◆ Task directions ◆
Filtering the records below, copy only those lines that include the word "konfigurację".

=== Data shown ===

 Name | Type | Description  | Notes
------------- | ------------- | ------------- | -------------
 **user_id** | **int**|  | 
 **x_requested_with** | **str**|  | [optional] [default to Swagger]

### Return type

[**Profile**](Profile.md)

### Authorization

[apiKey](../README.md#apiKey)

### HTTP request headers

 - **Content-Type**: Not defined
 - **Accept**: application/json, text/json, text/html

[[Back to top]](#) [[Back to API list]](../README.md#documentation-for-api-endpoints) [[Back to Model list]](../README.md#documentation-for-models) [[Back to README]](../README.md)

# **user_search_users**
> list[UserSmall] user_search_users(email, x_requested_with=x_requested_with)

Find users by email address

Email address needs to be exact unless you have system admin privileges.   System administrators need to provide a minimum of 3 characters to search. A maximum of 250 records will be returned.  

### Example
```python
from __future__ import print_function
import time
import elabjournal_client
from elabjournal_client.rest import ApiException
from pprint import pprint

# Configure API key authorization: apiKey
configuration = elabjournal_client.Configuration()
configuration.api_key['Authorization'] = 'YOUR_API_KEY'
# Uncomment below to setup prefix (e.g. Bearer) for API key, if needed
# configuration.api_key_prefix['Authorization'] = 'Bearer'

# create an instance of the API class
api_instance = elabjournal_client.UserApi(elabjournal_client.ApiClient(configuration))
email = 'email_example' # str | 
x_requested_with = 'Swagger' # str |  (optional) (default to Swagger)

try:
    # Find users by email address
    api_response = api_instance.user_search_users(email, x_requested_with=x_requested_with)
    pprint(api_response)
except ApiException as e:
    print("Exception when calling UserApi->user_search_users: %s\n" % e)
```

===
=== Data shown ===

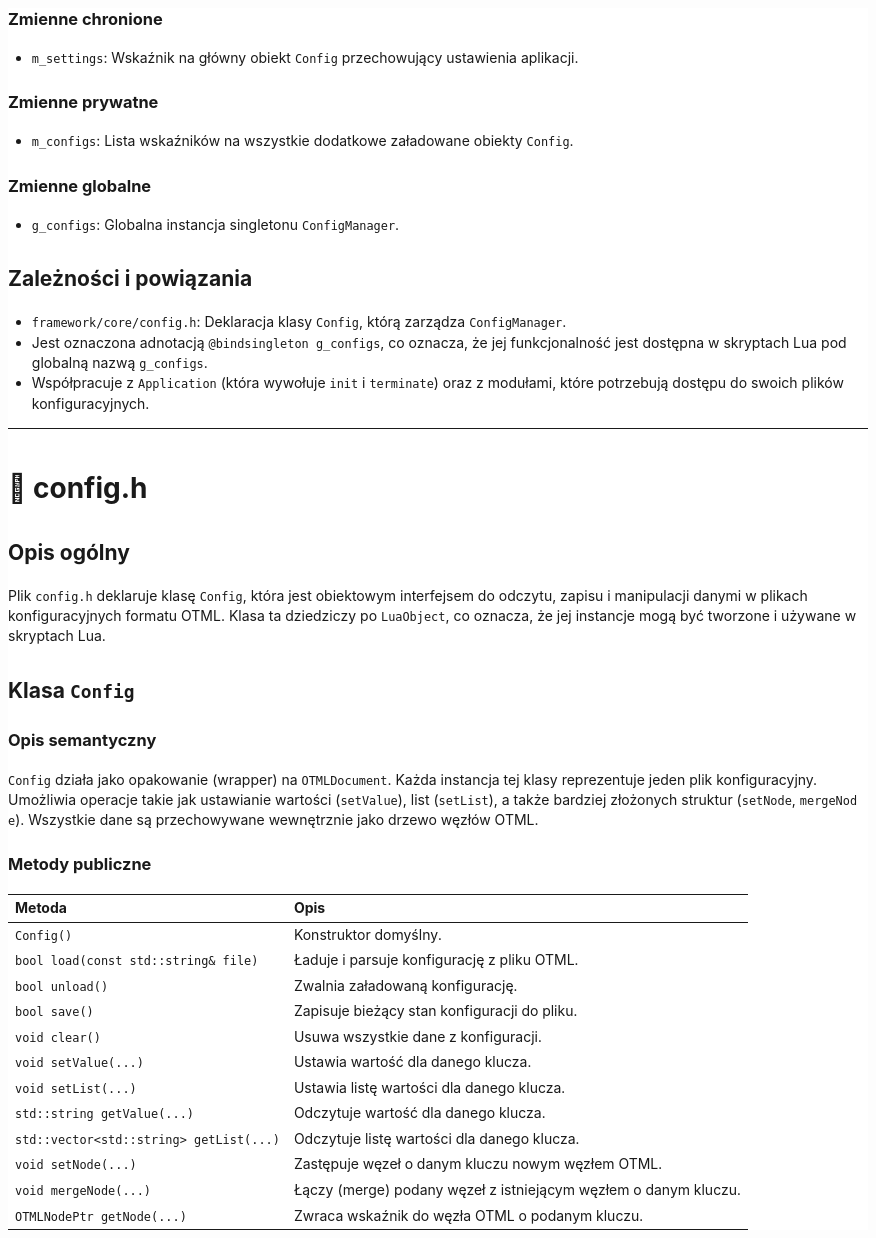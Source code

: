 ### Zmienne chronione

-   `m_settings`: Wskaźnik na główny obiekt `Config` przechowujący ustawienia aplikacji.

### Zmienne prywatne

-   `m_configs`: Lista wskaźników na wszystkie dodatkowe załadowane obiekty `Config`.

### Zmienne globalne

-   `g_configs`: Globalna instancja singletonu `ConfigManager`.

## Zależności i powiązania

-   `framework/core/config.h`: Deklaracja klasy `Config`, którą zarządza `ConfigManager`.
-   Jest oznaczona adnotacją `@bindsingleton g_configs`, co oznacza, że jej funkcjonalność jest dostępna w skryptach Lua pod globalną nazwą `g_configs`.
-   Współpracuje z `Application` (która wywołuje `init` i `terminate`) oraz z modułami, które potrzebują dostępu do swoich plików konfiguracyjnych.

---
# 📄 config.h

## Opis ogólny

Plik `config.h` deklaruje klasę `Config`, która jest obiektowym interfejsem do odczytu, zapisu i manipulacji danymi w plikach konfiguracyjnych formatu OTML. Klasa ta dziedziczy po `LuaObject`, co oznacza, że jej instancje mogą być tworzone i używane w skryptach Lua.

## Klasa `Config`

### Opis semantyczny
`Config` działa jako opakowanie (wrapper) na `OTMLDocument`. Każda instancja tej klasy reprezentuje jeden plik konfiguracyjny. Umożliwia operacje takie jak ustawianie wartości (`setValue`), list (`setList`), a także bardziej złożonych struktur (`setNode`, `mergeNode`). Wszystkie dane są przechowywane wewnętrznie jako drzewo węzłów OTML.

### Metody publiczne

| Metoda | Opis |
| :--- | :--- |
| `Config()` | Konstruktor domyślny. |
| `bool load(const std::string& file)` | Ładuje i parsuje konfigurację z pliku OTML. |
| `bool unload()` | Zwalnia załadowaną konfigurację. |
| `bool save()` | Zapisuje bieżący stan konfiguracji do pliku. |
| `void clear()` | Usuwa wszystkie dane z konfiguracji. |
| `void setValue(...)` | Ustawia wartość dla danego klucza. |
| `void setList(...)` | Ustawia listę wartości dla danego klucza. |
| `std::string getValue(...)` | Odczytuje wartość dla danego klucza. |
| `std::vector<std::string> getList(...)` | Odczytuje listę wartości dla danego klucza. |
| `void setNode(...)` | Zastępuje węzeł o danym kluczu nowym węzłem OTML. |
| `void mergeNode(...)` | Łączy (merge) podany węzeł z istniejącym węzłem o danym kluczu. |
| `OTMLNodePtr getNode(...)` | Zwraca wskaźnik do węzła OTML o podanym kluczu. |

===

◆ Output for this task ◆
| `bool load(const std::string& file)` | Ładuje i parsuje konfigurację z pliku OTML. |
| `bool unload()` | Zwalnia załadowaną konfigurację. |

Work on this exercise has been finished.